大統領の娘婿のコネ入社疑惑も

 現在、検察が捜査を中断したり遅延させたりしている政権関連事件は、文在寅大統領が関与した月城原発1号機の経済性操作事件、蔚山市長選挙介入事件、文大統領の娘婿のソ・チャンホ氏の就職特恵疑惑、李在明候補が関与した大庄洞開発特恵疑惑事件、弁護士費代納疑惑などがある。

 まず月城原発1号機経済性操作疑惑とは、文在寅政権の脱原発政策のため月城原発を早期閉鎖しようと経済性評価報告書を捏造した事件に関し、文在寅大統領の圧力があったとの疑惑である。

 蔚山市長選挙介入事件は、文在寅大統領の長年の親友である宋哲鎬(ソン・チョルホ)氏が蔚山市長に選出されるよう、大統領府が蔚山警察庁に野党候補に対する不正捜査を指示するなどして選挙に介入したという疑惑である。

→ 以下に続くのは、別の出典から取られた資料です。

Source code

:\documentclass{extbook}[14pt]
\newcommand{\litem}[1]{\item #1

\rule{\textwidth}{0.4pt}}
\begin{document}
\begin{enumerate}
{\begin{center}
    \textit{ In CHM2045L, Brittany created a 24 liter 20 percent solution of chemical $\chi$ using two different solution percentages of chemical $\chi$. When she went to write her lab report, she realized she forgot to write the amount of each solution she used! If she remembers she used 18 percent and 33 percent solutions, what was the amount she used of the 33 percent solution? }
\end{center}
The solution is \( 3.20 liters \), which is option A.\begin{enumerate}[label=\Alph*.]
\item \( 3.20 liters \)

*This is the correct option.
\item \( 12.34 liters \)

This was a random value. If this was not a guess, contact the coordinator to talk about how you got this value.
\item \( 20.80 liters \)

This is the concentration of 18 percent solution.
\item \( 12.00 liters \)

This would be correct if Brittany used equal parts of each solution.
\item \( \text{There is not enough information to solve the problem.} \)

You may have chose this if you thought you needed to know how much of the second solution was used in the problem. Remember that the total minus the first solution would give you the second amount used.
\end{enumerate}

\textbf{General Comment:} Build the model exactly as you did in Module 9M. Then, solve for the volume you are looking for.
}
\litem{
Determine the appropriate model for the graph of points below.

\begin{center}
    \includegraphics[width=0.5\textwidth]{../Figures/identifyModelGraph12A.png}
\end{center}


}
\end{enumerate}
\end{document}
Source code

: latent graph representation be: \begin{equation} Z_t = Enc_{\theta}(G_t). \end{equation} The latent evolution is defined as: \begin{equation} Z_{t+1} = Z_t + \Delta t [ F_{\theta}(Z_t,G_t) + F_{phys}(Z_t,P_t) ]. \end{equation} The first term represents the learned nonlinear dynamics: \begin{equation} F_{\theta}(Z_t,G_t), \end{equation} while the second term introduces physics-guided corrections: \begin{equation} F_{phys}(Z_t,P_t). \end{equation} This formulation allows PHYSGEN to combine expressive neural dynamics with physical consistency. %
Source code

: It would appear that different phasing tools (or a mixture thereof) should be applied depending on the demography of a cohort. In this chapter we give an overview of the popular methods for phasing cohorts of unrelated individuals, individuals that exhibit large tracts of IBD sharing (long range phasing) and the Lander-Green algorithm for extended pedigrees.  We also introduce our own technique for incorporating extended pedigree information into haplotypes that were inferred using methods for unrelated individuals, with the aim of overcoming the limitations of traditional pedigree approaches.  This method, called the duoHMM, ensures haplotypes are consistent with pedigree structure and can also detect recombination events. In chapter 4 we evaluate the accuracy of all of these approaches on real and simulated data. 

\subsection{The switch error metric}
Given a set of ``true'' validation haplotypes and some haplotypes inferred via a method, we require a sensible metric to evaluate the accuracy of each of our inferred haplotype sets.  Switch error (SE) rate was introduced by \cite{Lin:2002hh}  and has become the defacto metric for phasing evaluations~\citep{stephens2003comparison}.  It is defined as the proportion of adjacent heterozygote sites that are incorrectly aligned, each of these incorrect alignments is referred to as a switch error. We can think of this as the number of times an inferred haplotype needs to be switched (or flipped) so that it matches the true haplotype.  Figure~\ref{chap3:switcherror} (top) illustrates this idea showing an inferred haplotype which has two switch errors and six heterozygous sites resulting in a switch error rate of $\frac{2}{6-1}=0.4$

当時、民情首席の曺国(チョ・グク)氏と当時の蔚山警察庁長官・黄雲夏議員(前出)が事件関係者として名前があがり、黄議員は検察に起訴されている。

 さらに、最近急浮上しているのが文大統領の娘婿をめぐるコネ就職疑惑と対価提供疑惑だ。文大統領の娘婿のソ・チャンホ氏は、ゲーム関連ベンチャー企業に勤めた後、2018年、韓国の格安航空会社イースター航空の子会社であるタイ・イースター航空の専務に転職した。

 実はイースター航空の代表である李相稷(イ・サンジク)氏は、文大統領の長年の知人で、ソ氏の専務就任直前には中小ベンチャー企業振興公団の理事長に任命されたという人物。さらに2020年には共に民主党の国会議員候補に公認され国会議員に当選している。それだけでもいかに文在寅大統領と近い関係にあったか分かるだろう。

 その李相稷氏が関連する企業に、文在寅大統領の娘婿が、畑違いの業界からいきなり採用された。李氏は「タイ・イースター航空はイースター航空と関連のない会社だ」と主張しているが、検察によると、タイ・イースター航空は李相稷氏が借名で設立したペーパーカンパニーだという。実際、2017年に設立されてからの3年間で会社の売上はたった2000万ウォン(約200万円)余りに過ぎない。

 ところが、ソ氏が専務に就任して以降の2018年から2年間で、66億ウォンを管理費の名目で支出した。この費用は職員の給料が払えないほどの赤字に苦しんでいたイースター航空側から提供されたものだ。李相稷氏の個人資金造成のためのマネーローンダリングである可能性が濃厚だ。